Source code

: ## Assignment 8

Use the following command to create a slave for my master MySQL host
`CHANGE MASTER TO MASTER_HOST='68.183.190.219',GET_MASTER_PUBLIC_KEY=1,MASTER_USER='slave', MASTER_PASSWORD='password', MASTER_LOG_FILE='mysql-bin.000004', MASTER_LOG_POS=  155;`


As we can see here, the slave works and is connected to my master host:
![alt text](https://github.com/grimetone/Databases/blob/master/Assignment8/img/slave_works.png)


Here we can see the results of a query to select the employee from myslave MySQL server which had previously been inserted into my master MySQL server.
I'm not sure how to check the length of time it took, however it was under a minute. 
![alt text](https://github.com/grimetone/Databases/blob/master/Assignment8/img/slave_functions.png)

____________

**PROBLEM STATEMENT:**
Set down the listing again, exactly.

**TASK RESULT:**
Source code

: ## Assignment 8

Use the following command to create a slave for my master MySQL host
`CHANGE MASTER TO MASTER_HOST='68.183.190.219',GET_MASTER_PUBLIC_KEY=1,MASTER_USER='slave', MASTER_PASSWORD='password', MASTER_LOG_FILE='mysql-bin.000004', MASTER_LOG_POS=  155;`


As we can see here, the slave works and is connected to my master host:
![alt text](https://github.com/grimetone/Databases/blob/master/Assignment8/img/slave_works.png)


Here we can see the results of a query to select the employee from myslave MySQL server which had previously been inserted into my master MySQL server.
I'm not sure how to check the length of time it took, however it was under a minute. 
![alt text](https://github.com/grimetone/Databases/blob/master/Assignment8/img/slave_functions.png)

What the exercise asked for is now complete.